O Arouca ainda respirava com bola, é verdade, mas nunca conseguiu incomodar no último terço. Faltava-lhes peso ofensivo, sobretudo depois da expulsão. O jogo estava, claramente, sentenciado.
Com tanta margem, Rui Borges deu minutos a ConradHarder, Giorgi Kochorashvili e Alisson Santos. Harderentrou com a habitual vontade — talvez demasiada, como se o discernimento ficasse para segundo plano.
Ainda assim, as novidades continuavam a multiplicar-se. Vagiannidis estreara-se com assistência, Quenda registava participação ativa no marcador, e Mangas confirmava que a sua chegada à área não é acaso, mas característica.
E ainda faltava outro de Trincão. Aos 76 minutos, no meio da confusão após canto, o canhoto apareceu de novo. Um remate de instinto, de quem sabe o que fazer no instante certo, e o 6-0 estava consumado. Era a noite dos pares: Mangas, Suárez e Trincão, todos com dois golos.
A partir daí, o jogo caiu de ritmo. O Sporting trocou a bola em segurança, geriu o tempo, deixou-se embalar pelos cânticos. O Arouca, digno até ao fim, ainda tentou rematar de longe, mas Rui Silva foi mero espectador.
No fim, o que ficou não foram apenas seis golos. Ficou a certeza de que o Sporting, bicampeão, mantém a fome intacta. Ficou a imagem de Debast, maestro na construção; de Suárez, predador e engenheiro de espaços; de Mangas, lateral com alma de avançado; de Trincão, protagonista e não coadjuvante. Ficou também a consciência de que há ainda espaço para reforçar o lado esquerdo, para acrescentar soluções e tornar o ataque menos previsível.
Alvalade mudou: desapareceu o fosso, surgiram novas bancadas, novos lugares de proximidade. Mas a essência mantém-se: um clube que vive da ligação entre equipa e adeptos. Nesta noite, os golos foram a ponte. O betão que cobriu o vazio transformou-se em celebração.
E no primeiro grande espetáculo do novo estádio, o Sporting deu ao público aquilo que ele queria: a prova de que a equipa não só regressou a casa, como tambémtrouxe consigo a promessa de continuar a reinar.

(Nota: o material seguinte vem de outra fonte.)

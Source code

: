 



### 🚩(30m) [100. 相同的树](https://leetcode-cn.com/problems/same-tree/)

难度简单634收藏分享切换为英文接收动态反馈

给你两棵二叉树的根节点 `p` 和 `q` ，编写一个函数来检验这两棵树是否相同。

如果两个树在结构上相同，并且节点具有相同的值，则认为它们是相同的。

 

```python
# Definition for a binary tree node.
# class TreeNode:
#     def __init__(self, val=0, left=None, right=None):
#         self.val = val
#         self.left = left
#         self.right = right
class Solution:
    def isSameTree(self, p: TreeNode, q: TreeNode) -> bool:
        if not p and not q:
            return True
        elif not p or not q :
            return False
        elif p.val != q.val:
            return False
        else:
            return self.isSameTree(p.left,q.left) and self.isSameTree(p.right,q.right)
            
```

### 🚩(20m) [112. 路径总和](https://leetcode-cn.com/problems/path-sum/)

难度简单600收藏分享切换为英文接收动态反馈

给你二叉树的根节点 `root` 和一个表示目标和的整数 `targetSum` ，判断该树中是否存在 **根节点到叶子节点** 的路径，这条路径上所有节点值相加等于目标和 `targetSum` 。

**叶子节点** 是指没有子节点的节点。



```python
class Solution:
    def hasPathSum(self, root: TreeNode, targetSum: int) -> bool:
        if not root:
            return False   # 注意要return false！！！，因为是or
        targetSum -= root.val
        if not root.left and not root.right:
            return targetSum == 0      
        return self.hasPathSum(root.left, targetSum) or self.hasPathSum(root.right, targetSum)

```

O avançado colombiano viveu uma noite de estreia plena em Alvalade. Depois de já ter estado na génese do golo inaugural — ao disputar a bola com o guarda-redes e permitir a sobra que Ricardo Mangas aproveitou — assumiu o protagonismo na marca de grande penalidade que valeu o 2-0. Frio e calculista, bateu João Valido com um remate colocado, o primeiro com a camisola do Sporting. Sempre ligado à corrente ofensiva, Suárez mostrou intensidade na pressão, inteligência na movimentação e uma leitura de espaços que baralhou a defesa do Arouca. A sua exibição culminaria com um remate fulminante na segunda parte, que fixou o bis e confirmou a sua veia goleadora. Foi um jogo de afirmação clara, em que deixou a promessa de ser muito mais do que apenas finalizador: um avançado capaz de dar linhas de passe, criar rotas e decidir.